Anti-austerity campaigners from across the UK will be converging on London tomorrow for a mass demonstration against the Coalition government’s failed policy of cuts.

It is possible that hundreds of thousands of people will journey to the capital to march under the heading, “A Future That Works” – showing their opposition to the government’s pro-austerity, anti-growth policies. The march will end with a rally in Hyde Park.

If you’re wondering whether to go, or even whether the demonstration is justified, I would like to quote the following, from the organisers’ website:

“Austerity has failed – the economy has not grown for two years, unemployment and youth unemployment have risen, living standards have been squeezed and borrowing is not coming down.

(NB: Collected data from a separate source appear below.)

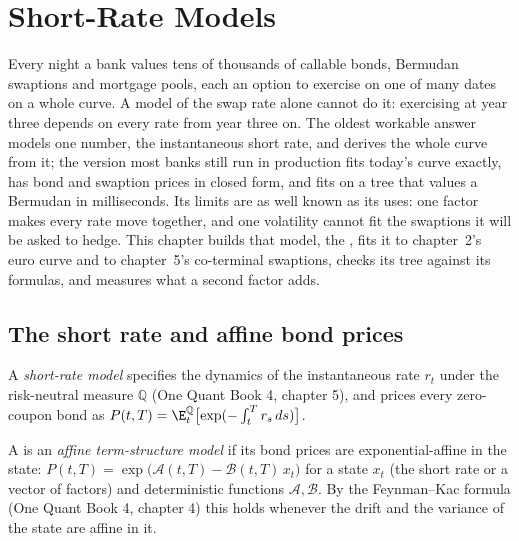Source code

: \chapter{Short-Rate Models}\label{ch:rc:short-rate-models}

Every night a bank values tens of thousands of callable bonds, Bermudan
swaptions and mortgage pools, each an option to exercise on one of many dates
on a whole curve. A model of the swap rate alone cannot do it: exercising at
year three depends on every rate from year three on. The oldest workable answer
models one number, the instantaneous short rate, and derives the whole curve
from it; the version most banks still run in production fits today's curve
exactly, has bond and swaption prices in closed form, and fits on a tree that
values a Bermudan in milliseconds. Its limits are as well known as its uses: one
factor makes every rate move together, and one volatility cannot fit the
swaptions it will be asked to hedge. This chapter builds that model, the
, fits it to chapter~2's euro curve and to chapter~5's
co-terminal swaptions, checks its tree against its formulas, and measures what
a second factor adds.

\section{The short rate and affine bond prices}

\begin{definition}\label{def:rc:short-rate-models:short}
A \emph{short-rate model} specifies the dynamics of the
instantaneous rate $r_t$ under the risk-neutral measure $\mathbb Q$ (One Quant
Book 4, chapter 5), and prices every zero-coupon bond as
$P(t,T) = \E^{\mathbb Q}_t\bigl[\exp(-\int_t^Tr_s\,ds)\bigr]$.
\end{definition}

\begin{definition}\label{def:rc:short-rate-models:affine}
A  is an \emph{affine term-structure model} if its bond prices are exponential-affine in the state:
$P(t,T) = \exp\bigl(\mathcal A(t,T)-\mathcal B(t,T)\,x_t\bigr)$ for a state $x_t$ (the
short rate or a vector of factors) and deterministic functions $\mathcal A,
\mathcal B$. By the Feynman--Kac formula (One Quant Book 4, chapter 4) this holds
whenever the drift and the variance of the state are affine in it.
\end{definition}

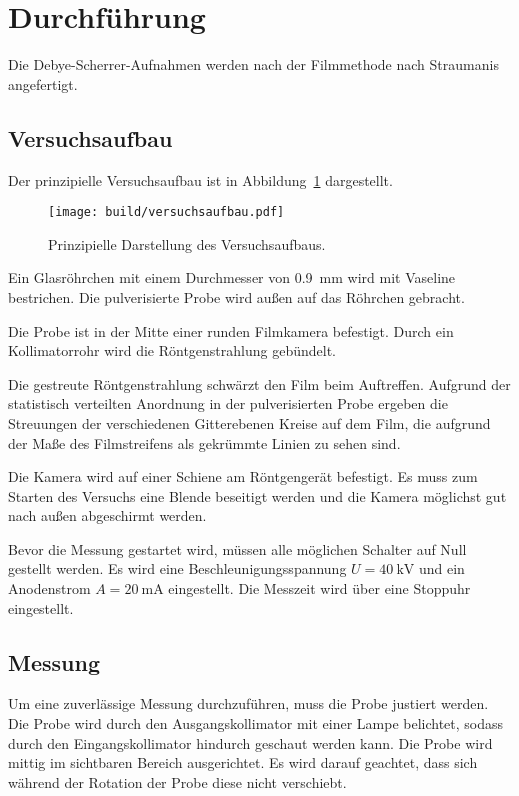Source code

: \section{Durchführung}%
\label{sec:Durchführung}
Die Debye-Scherrer-Aufnahmen werden nach der Filmmethode nach Straumanis angefertigt.

\subsection{Versuchsaufbau}%
\label{sub:versuchsaufbau}
Der prinzipielle Versuchsaufbau ist in Abbildung~\ref{fig:versuchsaufbau} dargestellt.
\begin{figure}
  \centering
  \texttt{[image: build/versuchsaufbau.pdf]}
  \caption{Prinzipielle Darstellung des Versuchsaufbaus.\cite{anleitung}}%
  \label{fig:versuchsaufbau}
\end{figure}

Ein Glasröhrchen mit einem Durchmesser von \SI{0.9}{\milli\meter} wird mit Vaseline bestrichen.
Die pulverisierte Probe wird außen auf das Röhrchen gebracht.

Die Probe ist in der Mitte einer runden Filmkamera befestigt.
Durch ein Kollimatorrohr wird die Röntgenstrahlung gebündelt.

Die gestreute Röntgenstrahlung schwärzt den Film beim Auftreffen.
Aufgrund der statistisch verteilten Anordnung in der pulverisierten Probe
ergeben die Streuungen der verschiedenen Gitterebenen Kreise auf dem Film,
die aufgrund der Maße des Filmstreifens als gekrümmte Linien zu sehen sind.

Die Kamera wird auf einer Schiene am Röntgengerät befestigt.
Es muss zum Starten des Versuchs eine Blende beseitigt werden und die Kamera
möglichst gut nach außen abgeschirmt werden.

Bevor die Messung gestartet wird, müssen alle möglichen Schalter auf Null gestellt werden.
Es wird eine Beschleunigungsspannung $U = \SI{40}{\kilo\volt}$ und ein
Anodenstrom $A = \SI{20}{\milli\ampere}$ eingestellt.
Die Messzeit wird über eine Stoppuhr eingestellt.


\subsection{Messung}%
\label{sub:messung}
Um eine zuverlässige Messung durchzuführen, muss die Probe justiert werden.
Die Probe wird durch den Ausgangskollimator mit einer Lampe belichtet,
sodass durch den Eingangskollimator hindurch geschaut werden kann.
Die Probe wird mittig im sichtbaren Bereich ausgerichtet.
Es wird darauf geachtet, dass sich während der Rotation der Probe diese nicht verschiebt.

“We need an alternative approach – one that puts decent work and growth at its heart and takes a long-term approach to rebuilding the British economy after the crash.

“We need to invest in new infrastructure in transport, energy and social affordable housing and to make fighting youth and long-term unemployment an absolute priority.

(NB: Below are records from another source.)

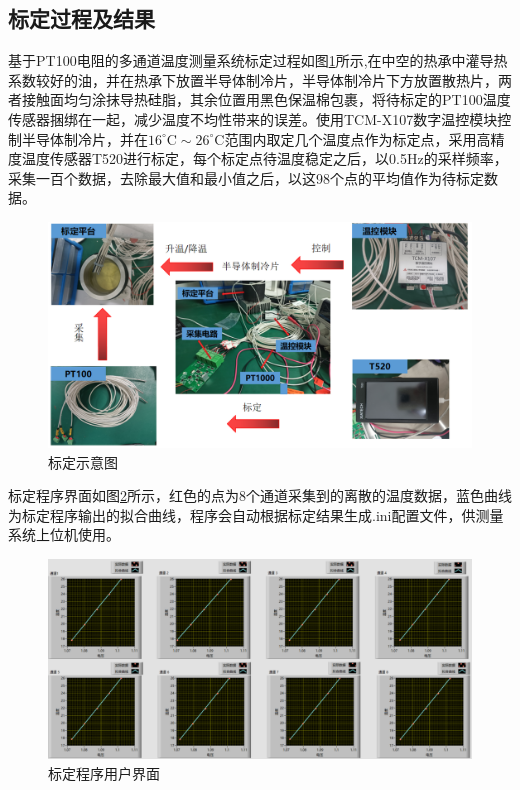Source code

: \subsection{标定过程及结果}
基于PT100电阻的多通道温度测量系统标定过程如图\ref{fig:标定示意图}所示,在中空的热承中灌导热系数较好的油，并在热承下放置半导体制冷片，半导体制冷片下方放置散热片，两者接触面均匀涂抹导热硅脂，其余位置用黑色保温棉包裹，将待标定的PT100温度传感器捆绑在一起，减少温度不均性带来的误差。使用TCM-X107数字温控模块控制半导体制冷片，并在\(16^{\circ} \mathrm{C} \sim 26^{\circ} \mathrm{C}\)范围内取定几个温度点作为标定点，采用高精度温度传感器T520进行标定，每个标定点待温度稳定之后，以0.5Hz的采样频率，采集一百个数据，去除最大值和最小值之后，以这98个点的平均值作为待标定数据。
  \begin{figure}[htb]
    \centering
    \includegraphics[width=12cm]{fig/3-fig/温度测量系统标定示意图.jpg}
    \caption{标定示意图}
    \label{fig:标定示意图}
\end{figure}

标定程序界面如图\ref{fig:标定程序用户界面}所示，红色的点为8个通道采集到的离散的温度数据，蓝色曲线为标定程序输出的拟合曲线，程序会自动根据标定结果生成.ini配置文件，供测量系统上位机使用。
\begin{figure}[htb]
    \centering
    \includegraphics[width=12cm]{fig/3-fig/标定程序前面板.jpg}
    \caption{标定程序用户界面}
    \label{fig:标定程序用户界面}
\end{figure}

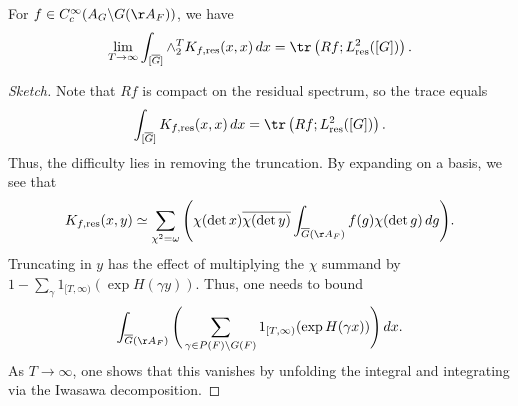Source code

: \documentclass{article}
\begin{document}
\begin{lemma}
	For $f\in C_c^\infty(A_G\backslash G(\AA_F))$, we have
	\[\lim_{T\to\infty}\int_{[\overline G]}\land^T_2K_{f,\mathrm{res}}(x,x)\,dx=\tr\left(Rf;L^2_{\mathrm{res}}([G])\right).\]
\end{lemma}
\begin{proof}[Sketch]
	Note that $Rf$ is compact on the residual spectrum, so the trace equals
	\[\int_{[\overline G]}K_{f,\mathrm{res}}(x,x)\,dx=\tr\left(Rf;L^2_{\mathrm{res}}([G])\right).\]
	Thus, the difficulty lies in removing the truncation. By expanding on a basis, we see that
	\[K_{f,\mathrm{res}}(x,y)\simeq\sum_{\chi^2=\omega}\Bigg(\chi(\det x)\overline{\chi(\det y)}\int_{\overline G(\AA_F)}f(g)\chi(\det g)\,dg\Bigg).\]
	Truncating in $y$ has the effect of multiplying the $\chi$ summand by $1-\sum_{\gamma}1_{[T,\infty)}(\exp H(\gamma y))$. Thus, one needs to bound
	\[\int_{\overline G(\AA_F)}\Bigg(\sum_{\gamma\in P(F)\backslash G(F)}1_{[T,\infty)}(\exp H(\gamma x))\Bigg)\,dx.\]
	As $T\to\infty$, one shows that this vanishes by unfolding the integral and integrating via the Iwasawa decomposition.
\end{proof}
\end{document}

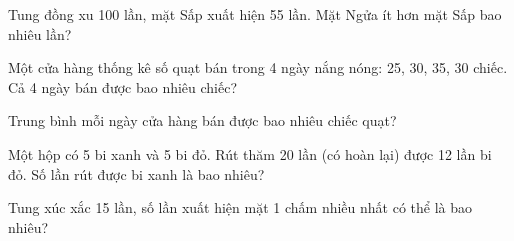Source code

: \begin{ex}
Tung đồng xu 100 lần, mặt Sấp xuất hiện 55 lần. Mặt Ngửa ít hơn mặt Sấp bao nhiêu lần?
\end{ex}

\begin{ex}
Một cửa hàng thống kê số quạt bán trong 4 ngày nắng nóng: 25, 30, 35, 30 chiếc. Cả 4 ngày bán được bao nhiêu chiếc?
\end{ex}

\begin{ex}
Trung bình mỗi ngày cửa hàng bán được bao nhiêu chiếc quạt?
\end{ex}

\begin{ex}
Một hộp có 5 bi xanh và 5 bi đỏ. Rút thăm 20 lần (có hoàn lại) được 12 lần bi đỏ. Số lần rút được bi xanh là bao nhiêu?
\end{ex}

\begin{ex}
Tung xúc xắc 15 lần, số lần xuất hiện mặt 1 chấm nhiều nhất có thể là bao nhiêu?
\end{ex}
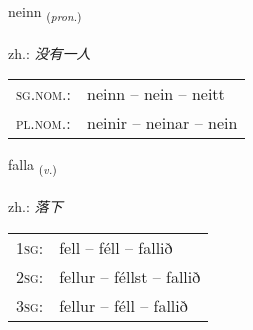 \documentclass[frontgrid, backgrid]{flacards}\usepackage[]{graphicx}\usepackage[]{xcolor}
\begin{document}
\renewcommand{\flhead}{\vskip5pt \fboxsep=0pt {\small\bfseries\footnotesize Fornafn | 代词}}
\renewcommand{\fcfoot}{\vskip5pt \fboxsep=0pt \hspace{2pt}{\small\bfseries\footnotesize 1K}}

\renewcommand{\blhead}{\vskip5pt {\small\bfseries\footnotesize Fornafn | 代词 }}
\renewcommand{\bcfoot}{\vskip5pt \hspace{2pt}{\small\bfseries\footnotesize 1K}}


{neinn \small{\textsubscript{(\textit{pron.})}} \\[1ex] %
\textphonetic{[neitn̥]} \\
zh.: \emph{没有一人} \\  [2ex]
\renewcommand*{\arraystretch}{0.8}
\begin{tabular}{ll}
\textsc{sg.nom.}: & neinn  --  nein -- neitt \\ 
\textsc{pl.nom.}: & neinir -- neinar -- nein
\end{tabular}
}

\renewcommand{\flhead}{\vskip5pt \fboxsep=0pt {\small\bfseries\footnotesize Sagnorð | 动词}}
\renewcommand{\fcfoot}{\vskip5pt \fboxsep=0pt \hspace{2pt}{\small\bfseries\footnotesize 1K}}

\renewcommand{\blhead}{\vskip5pt {\small\bfseries\footnotesize Sagnorð | 动词 }}
\renewcommand{\bcfoot}{\vskip5pt \hspace{2pt}{\small\bfseries\footnotesize 1K}}


{falla \small{\textsubscript{(\textit{v.})}} \\[1ex] %
\textphonetic{[fatla]} \\
zh.: \emph{落下} \\  [2ex]
\renewcommand*{\arraystretch}{0.8}
\begin{tabular}{p{1cm}l}
\textsc{1sg}: & fell -- féll -- fallið \\ 
\textsc{2sg}: & fellur -- féllst -- fallið \\ 
\textsc{3sg}: & fellur -- féll -- fallið \\ 
\end{tabular}
}
\end{document}
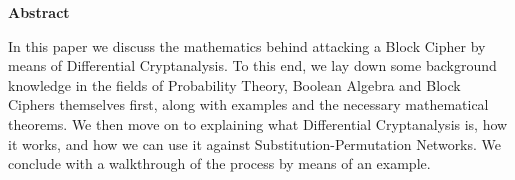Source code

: 
\begin{center}
\Large \bf Abstract
\end{center}

In this paper we discuss the mathematics behind attacking a Block Cipher by
means of Differential Cryptanalysis. To this end, we lay down some background
knowledge in the fields of Probability Theory, Boolean Algebra and Block
Ciphers themselves first, along with examples and the necessary mathematical
theorems. We then move on to explaining what Differential Cryptanalysis is, how
it works, and how we can use it against Substitution-Permutation Networks. We
conclude with a walkthrough of the process by means of an example.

“We need to see rising wages so our economy has sustainable growth and isn’t based on household debt.

“We need to reform the banking system so it works for the real economy and an active industrial policy to support manufacturing and the green, low-carbon sectors of the future.

“We need tax justice with a clamp down on avoidance and evasion and a Robin Hood tax on the banks.

“We cannot afford to continue with austerity nor can we go back to business as unusual.

“We need policies to build a ‘new economy’ where the rewards from growth are more equally shared by those in the middle and at the bottom rather than just going to those at the top.

“Finally we need economic growth to be spread across the entire country rather than just being concentrated in a handful of sectors and parts of the UK.”